Published on the cusp of a new console generation and reviewed, here, in a context when gaming, technology, and online engagement have never been more relevant, John Wills’s Gamer Nation: Video Games and American Culture (2019) has enhanced meaning for a 2021 audience. Indeed, given the close attention that has been paid to video games in both scholarship and popular culture as of late, Wills’s study is particularly pertinent. Alongside academic works such as Reality is Broken: Why Games Make Us Better and How They Can Change the World (2010) and journals such as Games and Culture (2006 – 2020), the last decade has seen online documentaries (High Score, 2020), semi-fictionalised histories (Console Wars, 2014), and countless websites, YouTube channels, and Twitch streams devoted to the appraisal and discussion of video games. At the same time, the U.S. is embarking on a new era in its culture, ushered in by the election of a new president. This follows, however, a divisive “battle for the soul of the nation,” one which—if not for Trump’s refusal to participate in a remote debate—would have been fought virtually, with both opponents competing via video conferencing calls. In 2021, Wills’s twin concerns—gaming and American culture—seem ripe for debate.
However, while Joe Biden’s relatively close victory in the 2020 presidential election raises questions as to whether the nation is predominantly Republican or Democrat, Wills suggests an alternative answer in this volume: that the U.S. is a “Gamer Nation” of around 185 million players (3). But rather than provide a simple history or origin story for this “national pastime” (3)—even if his study is broadly chronological in structure—Wills seeks to explore “the versions of America produced by programmer imaginations, computer chips, and joystick twitches” (9), as well as “the ability of video games to speak to American myth, culture, and society” (6). Aware of the fact that “games are basically operas made out of bridges” (Lantz), Wills uses a wide range of literary, cinematic, and video game texts to reveal the potential of gaming technology to reflect, satirise, and sometimes even accentuate contemporary American concerns.

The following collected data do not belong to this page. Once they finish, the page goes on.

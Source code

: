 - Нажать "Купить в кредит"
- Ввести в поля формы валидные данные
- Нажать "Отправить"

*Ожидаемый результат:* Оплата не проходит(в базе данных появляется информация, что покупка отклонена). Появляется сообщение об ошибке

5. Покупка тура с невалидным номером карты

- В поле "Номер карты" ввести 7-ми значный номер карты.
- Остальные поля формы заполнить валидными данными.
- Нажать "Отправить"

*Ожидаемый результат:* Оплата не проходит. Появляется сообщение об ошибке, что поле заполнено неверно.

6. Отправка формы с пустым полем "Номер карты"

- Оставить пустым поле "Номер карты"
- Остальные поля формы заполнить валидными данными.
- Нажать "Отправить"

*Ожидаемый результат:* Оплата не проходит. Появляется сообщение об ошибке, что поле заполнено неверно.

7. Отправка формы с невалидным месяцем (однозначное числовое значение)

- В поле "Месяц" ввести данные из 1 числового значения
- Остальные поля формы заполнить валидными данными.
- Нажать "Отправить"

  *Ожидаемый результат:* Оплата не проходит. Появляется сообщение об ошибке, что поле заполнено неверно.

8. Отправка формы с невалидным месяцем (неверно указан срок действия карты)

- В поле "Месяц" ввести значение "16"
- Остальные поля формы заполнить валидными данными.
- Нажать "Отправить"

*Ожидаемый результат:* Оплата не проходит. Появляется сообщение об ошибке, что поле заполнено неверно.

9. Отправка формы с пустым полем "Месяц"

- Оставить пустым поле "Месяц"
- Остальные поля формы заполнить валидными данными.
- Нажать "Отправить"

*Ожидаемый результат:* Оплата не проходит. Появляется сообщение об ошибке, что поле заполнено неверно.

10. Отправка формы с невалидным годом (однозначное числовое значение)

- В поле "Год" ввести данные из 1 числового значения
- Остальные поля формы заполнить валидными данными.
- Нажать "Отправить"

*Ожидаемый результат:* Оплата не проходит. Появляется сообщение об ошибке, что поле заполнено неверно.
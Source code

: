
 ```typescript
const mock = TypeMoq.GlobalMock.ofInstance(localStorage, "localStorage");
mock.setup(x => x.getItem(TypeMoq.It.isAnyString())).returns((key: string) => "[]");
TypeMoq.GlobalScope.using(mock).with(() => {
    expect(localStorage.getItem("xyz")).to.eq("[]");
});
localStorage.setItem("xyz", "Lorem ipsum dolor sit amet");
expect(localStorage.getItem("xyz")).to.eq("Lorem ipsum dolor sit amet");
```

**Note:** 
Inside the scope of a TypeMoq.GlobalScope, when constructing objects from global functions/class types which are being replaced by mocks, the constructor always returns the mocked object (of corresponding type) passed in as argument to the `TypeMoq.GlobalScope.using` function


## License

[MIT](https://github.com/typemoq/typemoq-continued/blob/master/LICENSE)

Indeed, by the end of the book, the close association between the gaming industry and U.S. culture has become strikingly apparent—even if the cover image, a pixelated Super Mario in Uncle Sam clothing, may have offered an early clue.
In his Introduction (“A New Realm of Play”), Wills also emphasises that his concern lies with “imagined worlds and stories,” rather than the binary debates that video games often attract, such as “Do games lead to violent behavior?” (14). In his—largely successful—attempt to understand these ‘imagined Americas,’ then, the author chooses some diverse but apposite examples. The Oregon Trail (1971), an educational game developed at Carleton College, Minnesota, is paired with Sid Meier’s ground-breaking Civilization (1991) in “Chapter One: Games and New Frontiers”; meanwhile, “Chapter Two: Playing Cowboys and Indians in the Digital Wild West” compares arcade classic Gun Fight (1975) to Red Dead Redemption (2010). Wills’s analysis of these games—which, altogether, encompasses almost six decades of software—is also dictated by three guiding principles: “the power of immersion, the ‘magic circle’ blur, and the motion of ‘reframing’” (16). Games provide the player with an ‘immersive’ experience as they draw the user into what has been called the ‘magic circle’: a simulated place, or a rendering of a real place, that includes everything from Seattle in The Last of Us Part II (2020) to Los Santos in Grand Theft Auto V (2013). However, this ‘magic circle world’ is not created in a vacuum, coded as it sometimes is by U.S. programmers in a specific U.S. place, and thus both worlds can “influence each other, bleed into one another, and co-create one another” (17)—hence the notion of ‘blur.’ Finally, video games deliver a highly visual, interactive perspective on past, present, and future Americas, as they are ‘reframed’ and repurposed within the gaming world (18).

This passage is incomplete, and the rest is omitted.